=== Extracted information ===

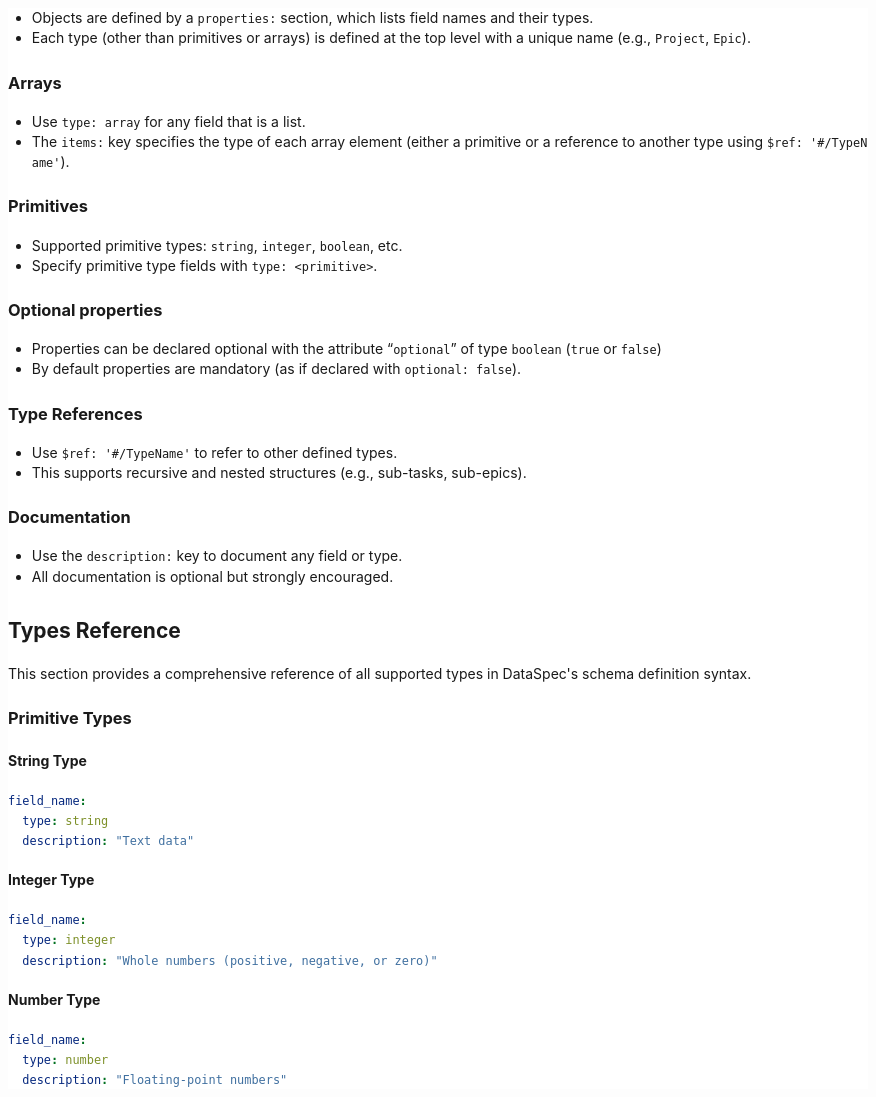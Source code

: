 * Objects are defined by a `properties:` section, which lists field names and their types.  
* Each type (other than primitives or arrays) is defined at the top level with a unique name (e.g., `Project`, `Epic`).

### Arrays

* Use `type: array` for any field that is a list.  
* The `items:` key specifies the type of each array element (either a primitive or a reference to another type using `$ref: '#/TypeName'`).

### Primitives

* Supported primitive types: `string`, `integer`, `boolean`, etc.  
* Specify primitive type fields with `type: <primitive>`.

### Optional properties

* Properties can be declared optional with the attribute “`optional`” of type `boolean` (`true` or `false`)  
* By default properties are mandatory (as if declared with `optional: false`).

### Type References

* Use `$ref: '#/TypeName'` to refer to other defined types.  
* This supports recursive and nested structures (e.g., sub-tasks, sub-epics).

### Documentation

* Use the `description:` key to document any field or type.  
* All documentation is optional but strongly encouraged.

## Types Reference

This section provides a comprehensive reference of all supported types in DataSpec's schema definition syntax.

### Primitive Types

#### String Type
```yaml
field_name:
  type: string
  description: "Text data"
```

#### Integer Type
```yaml
field_name:
  type: integer
  description: "Whole numbers (positive, negative, or zero)"
```

#### Number Type
```yaml
field_name:
  type: number
  description: "Floating-point numbers"
```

===

**Work task**. Scan the material above for the string "description". Return each line where it occurs.

**Result for this task**.
* Use the `description:` key to document any field or type.  
  description: "Text data"
  description: "Whole numbers (positive, negative, or zero)"
  description: "Floating-point numbers"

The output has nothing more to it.